What's the peak performance with 32-bit integers?

As I understand, peak performance for FP counted as #ALU * ALU speed * 3. “3” because it’s possible to do MAD+MUL in one clock, so, for example, GTX260 w/ 192 SP peaks on 192 * 1.242 * 3 = 715 GFLOPS.
However, I’m interested in peak performance only with 32-bit integers while no MAD/MUL needed. So it should peaks at 192 * 1.242 = 238.5 G(IOPS? not sure how to define this as IOPS more counts as “input/output operations per second”…). Anyway, real results gives me performance about 1.5 higher than theoretical value. It’s not compiler issue (which can optimize out something). So now I’m puzzled why it happens.
I’ve tested same calculations on ATI GPUs and with HD4850 practical results perfectly match theoretical ones (HD4850 running 160 ALUs able to do 5 operations per clock @ 625Mhz == 160 * 5 * 0.625 == 500).

What I’m missed? This 1.5x looks really weird, at least it should be close to integer value :).

What kind of integer operations are you testing? There is a large speed difference between integer addition and (32-bit) integer multiplication on the GPU.

No multiplications at all. In fact it’s SHA1 == many logical operations, adds and shifts, nothing complex.

Hmm, nobody knows such thing?

Actually it isn’t only integers, the same applies to SP floats without massive MAD/MUL usage. And DPFP too.

With ATI it’s possible to got performance degradation if instruction flow cannot be packed into 5 operations per ALU (it happens when data heavily depends on previous calculations), so even single thread vectorization required. AFAIK there no such problems with nVidia’s GPU as ALU can perform only 1 instruction per clock.

And looking at decuda’s output of compiled cubin I don’t see much fused operations (like add.half.b32 $r3, $r11, $r12), so my theory that 1.5x performance boost happens because of fused operations failed.

At least the throughput of DP should be fairly predictable. Are you sure of your timing measurements? Do you count non-arithmetic operations (mov) as well?

The same problem exists on NVIDIA GPUs, to a lesser extent. They have two execution pipes (MAD and SFU) that likely have higher latencies than ATI’s. The difference is that in the NVIDIA case instructions are scheduled by the hardware (superscalar) instead of the compiler (VLIW).

Performance is more difficult to predict on a superscalar than on a VLIW…

The “half” instructions seem to exist only to save instruction cache and memory bandwidth.
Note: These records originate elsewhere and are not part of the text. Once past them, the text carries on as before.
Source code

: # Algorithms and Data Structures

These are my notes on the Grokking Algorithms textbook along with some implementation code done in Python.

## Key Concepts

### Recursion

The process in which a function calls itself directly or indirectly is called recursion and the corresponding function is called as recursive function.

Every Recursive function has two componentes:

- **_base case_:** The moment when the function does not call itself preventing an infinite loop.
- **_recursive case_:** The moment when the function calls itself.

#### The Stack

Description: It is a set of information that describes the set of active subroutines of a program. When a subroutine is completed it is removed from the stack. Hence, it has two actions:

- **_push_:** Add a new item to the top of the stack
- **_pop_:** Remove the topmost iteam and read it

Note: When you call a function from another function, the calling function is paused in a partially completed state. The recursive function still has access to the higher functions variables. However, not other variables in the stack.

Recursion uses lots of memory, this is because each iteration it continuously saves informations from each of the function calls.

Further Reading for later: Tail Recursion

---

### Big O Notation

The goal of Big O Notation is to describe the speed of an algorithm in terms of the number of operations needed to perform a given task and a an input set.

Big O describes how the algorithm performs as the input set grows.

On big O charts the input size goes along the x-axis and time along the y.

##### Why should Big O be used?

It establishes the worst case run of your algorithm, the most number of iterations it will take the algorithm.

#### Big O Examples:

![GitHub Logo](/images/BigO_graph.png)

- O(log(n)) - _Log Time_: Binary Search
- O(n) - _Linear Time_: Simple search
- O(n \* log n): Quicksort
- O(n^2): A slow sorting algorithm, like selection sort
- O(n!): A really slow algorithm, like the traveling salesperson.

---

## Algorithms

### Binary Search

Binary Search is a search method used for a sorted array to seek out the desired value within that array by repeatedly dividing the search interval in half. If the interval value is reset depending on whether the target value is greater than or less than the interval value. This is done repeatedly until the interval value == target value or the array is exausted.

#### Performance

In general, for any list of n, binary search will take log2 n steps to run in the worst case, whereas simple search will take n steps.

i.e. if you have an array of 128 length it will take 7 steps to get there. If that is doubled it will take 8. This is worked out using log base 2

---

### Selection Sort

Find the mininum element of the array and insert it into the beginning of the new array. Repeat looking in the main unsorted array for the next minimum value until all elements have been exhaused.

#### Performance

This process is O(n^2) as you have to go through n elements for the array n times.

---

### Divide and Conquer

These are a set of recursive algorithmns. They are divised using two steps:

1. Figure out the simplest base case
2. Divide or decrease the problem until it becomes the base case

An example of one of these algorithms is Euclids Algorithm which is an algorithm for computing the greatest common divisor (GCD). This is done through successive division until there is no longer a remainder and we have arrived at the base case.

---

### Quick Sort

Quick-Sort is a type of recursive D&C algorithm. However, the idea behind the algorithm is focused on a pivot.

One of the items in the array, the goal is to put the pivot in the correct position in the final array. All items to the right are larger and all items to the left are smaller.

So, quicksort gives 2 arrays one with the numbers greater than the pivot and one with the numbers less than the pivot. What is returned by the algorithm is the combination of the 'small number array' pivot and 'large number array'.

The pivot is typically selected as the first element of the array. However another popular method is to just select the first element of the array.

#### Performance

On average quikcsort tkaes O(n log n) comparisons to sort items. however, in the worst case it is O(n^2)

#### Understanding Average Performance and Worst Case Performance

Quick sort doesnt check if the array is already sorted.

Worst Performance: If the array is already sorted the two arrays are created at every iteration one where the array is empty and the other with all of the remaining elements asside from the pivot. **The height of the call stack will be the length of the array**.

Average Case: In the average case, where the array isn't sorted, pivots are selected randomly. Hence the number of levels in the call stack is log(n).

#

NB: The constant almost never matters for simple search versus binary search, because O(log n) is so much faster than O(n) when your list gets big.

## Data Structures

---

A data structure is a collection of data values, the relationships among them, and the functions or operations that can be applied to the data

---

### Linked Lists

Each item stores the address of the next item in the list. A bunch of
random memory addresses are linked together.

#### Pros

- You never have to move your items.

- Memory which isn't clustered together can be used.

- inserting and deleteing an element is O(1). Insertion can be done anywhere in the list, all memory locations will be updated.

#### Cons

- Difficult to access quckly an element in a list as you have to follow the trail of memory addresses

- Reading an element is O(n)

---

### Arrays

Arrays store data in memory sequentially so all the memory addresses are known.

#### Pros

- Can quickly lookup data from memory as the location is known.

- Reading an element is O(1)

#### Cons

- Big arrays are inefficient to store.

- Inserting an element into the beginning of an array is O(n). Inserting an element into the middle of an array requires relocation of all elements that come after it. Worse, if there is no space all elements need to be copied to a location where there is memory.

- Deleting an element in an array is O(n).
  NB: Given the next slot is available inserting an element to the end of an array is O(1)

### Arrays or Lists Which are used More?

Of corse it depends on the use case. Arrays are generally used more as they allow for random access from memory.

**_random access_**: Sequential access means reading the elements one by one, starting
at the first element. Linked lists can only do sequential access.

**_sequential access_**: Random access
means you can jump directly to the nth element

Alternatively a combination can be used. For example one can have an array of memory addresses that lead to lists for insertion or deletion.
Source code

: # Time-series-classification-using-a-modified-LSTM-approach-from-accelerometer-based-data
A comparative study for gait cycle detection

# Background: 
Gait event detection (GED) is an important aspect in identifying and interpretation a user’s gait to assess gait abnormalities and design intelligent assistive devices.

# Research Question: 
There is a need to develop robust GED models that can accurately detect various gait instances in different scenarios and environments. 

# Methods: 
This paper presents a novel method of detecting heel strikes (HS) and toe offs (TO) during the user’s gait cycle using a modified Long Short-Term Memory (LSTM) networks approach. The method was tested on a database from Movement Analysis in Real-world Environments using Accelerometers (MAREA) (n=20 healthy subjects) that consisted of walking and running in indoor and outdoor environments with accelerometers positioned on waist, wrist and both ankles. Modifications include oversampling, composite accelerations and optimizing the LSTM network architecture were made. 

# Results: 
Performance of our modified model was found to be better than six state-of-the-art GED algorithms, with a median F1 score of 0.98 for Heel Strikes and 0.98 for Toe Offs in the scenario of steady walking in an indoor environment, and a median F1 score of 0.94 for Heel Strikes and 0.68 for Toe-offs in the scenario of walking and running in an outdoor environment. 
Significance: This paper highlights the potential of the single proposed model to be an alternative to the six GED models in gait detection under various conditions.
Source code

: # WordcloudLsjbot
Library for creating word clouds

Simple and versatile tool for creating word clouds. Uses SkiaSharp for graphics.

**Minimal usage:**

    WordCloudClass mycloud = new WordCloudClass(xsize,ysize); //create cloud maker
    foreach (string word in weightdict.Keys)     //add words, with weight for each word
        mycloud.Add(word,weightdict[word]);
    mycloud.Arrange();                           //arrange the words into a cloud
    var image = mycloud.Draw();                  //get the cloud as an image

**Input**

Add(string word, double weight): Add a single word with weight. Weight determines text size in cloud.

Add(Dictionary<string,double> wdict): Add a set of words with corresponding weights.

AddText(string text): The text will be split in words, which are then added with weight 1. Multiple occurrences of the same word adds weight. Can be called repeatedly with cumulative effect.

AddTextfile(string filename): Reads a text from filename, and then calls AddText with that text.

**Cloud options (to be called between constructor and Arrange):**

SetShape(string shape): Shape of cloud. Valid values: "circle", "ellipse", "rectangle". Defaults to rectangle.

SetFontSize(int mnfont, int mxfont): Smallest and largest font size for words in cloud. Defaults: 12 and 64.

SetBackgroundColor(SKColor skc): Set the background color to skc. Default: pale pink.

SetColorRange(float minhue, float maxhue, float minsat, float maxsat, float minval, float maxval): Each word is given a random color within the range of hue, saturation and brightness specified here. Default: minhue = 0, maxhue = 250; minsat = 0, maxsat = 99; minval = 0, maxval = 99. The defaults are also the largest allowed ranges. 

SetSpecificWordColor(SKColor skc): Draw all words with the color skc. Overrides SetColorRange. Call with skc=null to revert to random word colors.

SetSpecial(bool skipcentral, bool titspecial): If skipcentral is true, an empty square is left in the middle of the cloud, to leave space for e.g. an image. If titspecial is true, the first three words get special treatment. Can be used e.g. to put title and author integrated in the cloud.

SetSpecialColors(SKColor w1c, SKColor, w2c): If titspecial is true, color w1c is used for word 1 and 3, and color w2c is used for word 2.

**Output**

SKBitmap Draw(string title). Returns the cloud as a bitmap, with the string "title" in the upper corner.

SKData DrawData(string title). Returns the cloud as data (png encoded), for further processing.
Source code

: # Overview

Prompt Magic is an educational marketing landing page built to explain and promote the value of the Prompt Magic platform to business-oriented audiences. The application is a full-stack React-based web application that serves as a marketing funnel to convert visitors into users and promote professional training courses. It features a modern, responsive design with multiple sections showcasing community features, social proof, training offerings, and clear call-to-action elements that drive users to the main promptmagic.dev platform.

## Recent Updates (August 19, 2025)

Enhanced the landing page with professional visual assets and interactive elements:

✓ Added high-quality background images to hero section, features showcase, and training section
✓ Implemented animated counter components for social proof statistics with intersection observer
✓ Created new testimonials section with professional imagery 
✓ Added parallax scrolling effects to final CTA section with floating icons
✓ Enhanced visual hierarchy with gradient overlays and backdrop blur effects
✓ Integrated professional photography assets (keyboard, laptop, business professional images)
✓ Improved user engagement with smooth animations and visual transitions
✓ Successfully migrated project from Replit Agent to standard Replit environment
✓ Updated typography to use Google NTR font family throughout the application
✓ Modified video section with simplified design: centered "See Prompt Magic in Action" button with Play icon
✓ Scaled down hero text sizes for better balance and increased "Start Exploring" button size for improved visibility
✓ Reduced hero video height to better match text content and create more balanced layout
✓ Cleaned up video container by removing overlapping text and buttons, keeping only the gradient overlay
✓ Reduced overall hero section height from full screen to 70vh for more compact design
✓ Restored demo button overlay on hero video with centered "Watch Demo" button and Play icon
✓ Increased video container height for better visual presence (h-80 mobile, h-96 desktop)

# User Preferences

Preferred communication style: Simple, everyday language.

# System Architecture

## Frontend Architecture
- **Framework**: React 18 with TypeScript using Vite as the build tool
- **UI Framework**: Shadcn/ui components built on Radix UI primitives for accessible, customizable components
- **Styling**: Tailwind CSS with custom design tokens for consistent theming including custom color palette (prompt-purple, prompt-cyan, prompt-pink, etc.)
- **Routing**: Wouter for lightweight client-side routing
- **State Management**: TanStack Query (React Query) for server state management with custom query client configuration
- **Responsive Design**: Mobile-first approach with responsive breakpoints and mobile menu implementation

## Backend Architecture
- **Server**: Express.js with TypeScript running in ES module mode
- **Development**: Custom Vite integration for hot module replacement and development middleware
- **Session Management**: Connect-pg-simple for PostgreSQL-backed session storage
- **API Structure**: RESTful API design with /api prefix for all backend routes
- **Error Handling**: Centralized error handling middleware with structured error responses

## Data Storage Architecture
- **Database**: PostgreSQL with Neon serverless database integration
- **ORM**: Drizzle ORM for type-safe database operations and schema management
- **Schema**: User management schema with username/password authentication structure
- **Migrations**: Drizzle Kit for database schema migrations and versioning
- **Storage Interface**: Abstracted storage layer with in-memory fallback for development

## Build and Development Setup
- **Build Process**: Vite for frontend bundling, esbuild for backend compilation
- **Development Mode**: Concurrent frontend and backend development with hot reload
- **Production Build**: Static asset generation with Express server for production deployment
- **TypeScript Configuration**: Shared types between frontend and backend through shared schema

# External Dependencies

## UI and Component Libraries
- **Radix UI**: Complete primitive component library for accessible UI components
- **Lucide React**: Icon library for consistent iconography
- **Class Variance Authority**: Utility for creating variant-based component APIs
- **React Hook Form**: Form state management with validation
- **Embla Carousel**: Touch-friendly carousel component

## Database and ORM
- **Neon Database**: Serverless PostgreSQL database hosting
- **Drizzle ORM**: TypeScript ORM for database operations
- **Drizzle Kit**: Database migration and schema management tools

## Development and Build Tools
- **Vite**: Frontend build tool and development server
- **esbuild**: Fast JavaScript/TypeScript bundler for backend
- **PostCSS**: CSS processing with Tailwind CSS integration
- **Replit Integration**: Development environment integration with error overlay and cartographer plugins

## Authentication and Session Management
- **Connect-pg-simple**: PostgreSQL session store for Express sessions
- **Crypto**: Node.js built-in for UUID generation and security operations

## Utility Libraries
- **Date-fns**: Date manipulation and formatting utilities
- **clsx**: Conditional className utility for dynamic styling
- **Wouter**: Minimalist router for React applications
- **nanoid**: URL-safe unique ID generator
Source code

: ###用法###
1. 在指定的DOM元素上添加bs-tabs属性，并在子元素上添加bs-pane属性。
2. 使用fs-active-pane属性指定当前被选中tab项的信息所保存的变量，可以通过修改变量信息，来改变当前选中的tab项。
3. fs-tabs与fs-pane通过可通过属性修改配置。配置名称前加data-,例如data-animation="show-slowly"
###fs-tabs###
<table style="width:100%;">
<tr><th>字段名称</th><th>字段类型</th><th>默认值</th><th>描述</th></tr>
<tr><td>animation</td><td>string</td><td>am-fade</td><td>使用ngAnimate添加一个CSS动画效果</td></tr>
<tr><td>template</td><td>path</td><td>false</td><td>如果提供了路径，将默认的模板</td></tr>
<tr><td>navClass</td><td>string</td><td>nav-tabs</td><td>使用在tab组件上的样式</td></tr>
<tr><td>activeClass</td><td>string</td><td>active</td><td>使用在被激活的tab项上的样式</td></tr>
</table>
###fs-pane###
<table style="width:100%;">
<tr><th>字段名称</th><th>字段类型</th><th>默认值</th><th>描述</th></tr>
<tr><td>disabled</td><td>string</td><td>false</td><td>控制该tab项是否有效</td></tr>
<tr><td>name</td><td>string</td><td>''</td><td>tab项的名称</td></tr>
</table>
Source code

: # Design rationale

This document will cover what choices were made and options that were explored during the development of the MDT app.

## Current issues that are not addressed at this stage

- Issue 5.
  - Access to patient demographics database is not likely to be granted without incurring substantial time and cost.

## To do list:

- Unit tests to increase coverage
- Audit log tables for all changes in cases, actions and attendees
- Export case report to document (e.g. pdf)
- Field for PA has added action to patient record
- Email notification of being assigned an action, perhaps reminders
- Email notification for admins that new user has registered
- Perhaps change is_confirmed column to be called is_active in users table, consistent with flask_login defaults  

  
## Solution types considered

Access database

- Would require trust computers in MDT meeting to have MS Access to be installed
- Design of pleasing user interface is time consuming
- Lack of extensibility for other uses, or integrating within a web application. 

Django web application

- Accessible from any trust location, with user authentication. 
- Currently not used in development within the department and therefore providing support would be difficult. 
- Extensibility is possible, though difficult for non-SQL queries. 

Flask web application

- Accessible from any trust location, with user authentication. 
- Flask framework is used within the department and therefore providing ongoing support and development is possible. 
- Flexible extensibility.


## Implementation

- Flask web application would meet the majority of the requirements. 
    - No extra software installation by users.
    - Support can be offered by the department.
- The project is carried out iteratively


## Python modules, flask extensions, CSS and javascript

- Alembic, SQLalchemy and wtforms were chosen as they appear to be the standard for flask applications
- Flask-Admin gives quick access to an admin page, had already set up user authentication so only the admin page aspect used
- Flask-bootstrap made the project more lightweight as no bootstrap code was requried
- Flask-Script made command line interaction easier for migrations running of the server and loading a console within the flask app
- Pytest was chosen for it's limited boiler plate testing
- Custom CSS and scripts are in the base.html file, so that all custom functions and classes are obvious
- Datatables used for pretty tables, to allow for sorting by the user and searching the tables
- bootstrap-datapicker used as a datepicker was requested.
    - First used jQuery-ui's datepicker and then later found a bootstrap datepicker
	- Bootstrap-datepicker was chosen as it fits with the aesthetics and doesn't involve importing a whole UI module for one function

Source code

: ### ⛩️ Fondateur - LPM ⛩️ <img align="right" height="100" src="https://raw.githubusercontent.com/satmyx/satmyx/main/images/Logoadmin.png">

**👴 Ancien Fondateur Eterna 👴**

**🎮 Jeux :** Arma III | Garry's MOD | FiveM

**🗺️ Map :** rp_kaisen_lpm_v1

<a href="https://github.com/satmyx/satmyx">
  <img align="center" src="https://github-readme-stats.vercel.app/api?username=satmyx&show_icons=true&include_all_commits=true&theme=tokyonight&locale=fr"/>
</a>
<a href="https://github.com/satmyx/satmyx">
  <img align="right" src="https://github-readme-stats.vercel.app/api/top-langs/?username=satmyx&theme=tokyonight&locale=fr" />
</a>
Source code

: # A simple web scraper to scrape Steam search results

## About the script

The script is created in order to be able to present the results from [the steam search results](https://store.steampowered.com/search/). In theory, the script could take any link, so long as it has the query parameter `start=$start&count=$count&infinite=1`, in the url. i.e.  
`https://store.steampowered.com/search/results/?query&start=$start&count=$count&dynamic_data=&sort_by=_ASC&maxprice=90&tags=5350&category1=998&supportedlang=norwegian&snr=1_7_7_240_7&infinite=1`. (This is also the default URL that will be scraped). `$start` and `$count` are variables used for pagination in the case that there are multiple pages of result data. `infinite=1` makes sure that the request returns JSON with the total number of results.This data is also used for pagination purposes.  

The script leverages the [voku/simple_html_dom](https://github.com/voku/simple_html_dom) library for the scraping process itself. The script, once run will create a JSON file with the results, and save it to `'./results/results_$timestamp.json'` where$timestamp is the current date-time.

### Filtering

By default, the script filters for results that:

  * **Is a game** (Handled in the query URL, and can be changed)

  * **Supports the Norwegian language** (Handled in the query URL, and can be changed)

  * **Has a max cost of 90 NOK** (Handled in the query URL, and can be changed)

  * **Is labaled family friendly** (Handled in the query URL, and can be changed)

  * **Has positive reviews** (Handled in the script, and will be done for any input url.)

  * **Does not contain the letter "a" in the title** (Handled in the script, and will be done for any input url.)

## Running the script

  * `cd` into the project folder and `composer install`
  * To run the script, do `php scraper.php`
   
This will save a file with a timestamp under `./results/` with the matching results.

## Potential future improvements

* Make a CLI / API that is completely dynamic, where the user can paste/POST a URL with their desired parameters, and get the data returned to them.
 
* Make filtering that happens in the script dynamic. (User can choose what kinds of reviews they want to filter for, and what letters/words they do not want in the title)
They don’t execute faster than regular full-width operations.

You are getting higher performance because the hardware instruction scheduler dispatches instructions to both execution pipes (MAD+MUL is just a possibility, it can be anything like {MAD,MUL,ADD,MOV,AND,SHL…}+{MUL,MOV,RCP…}). MUL and MOV can be scheduled to the second unit, so they are essentially free if the MAD unit is the bottleneck.

So the peak integer performance is 2 ops/cycle/SP, if you have the right instruction mix.

Thanks a lot, this explains pretty everything.

Is it possible to get somewhere list of all possible instructions for each execution pipe? If second (“MUL”) pipe limited only to MOV & SPFP MUL it isn’t that good for integer calculations (at least without 32-bit integer MUL or some shifter).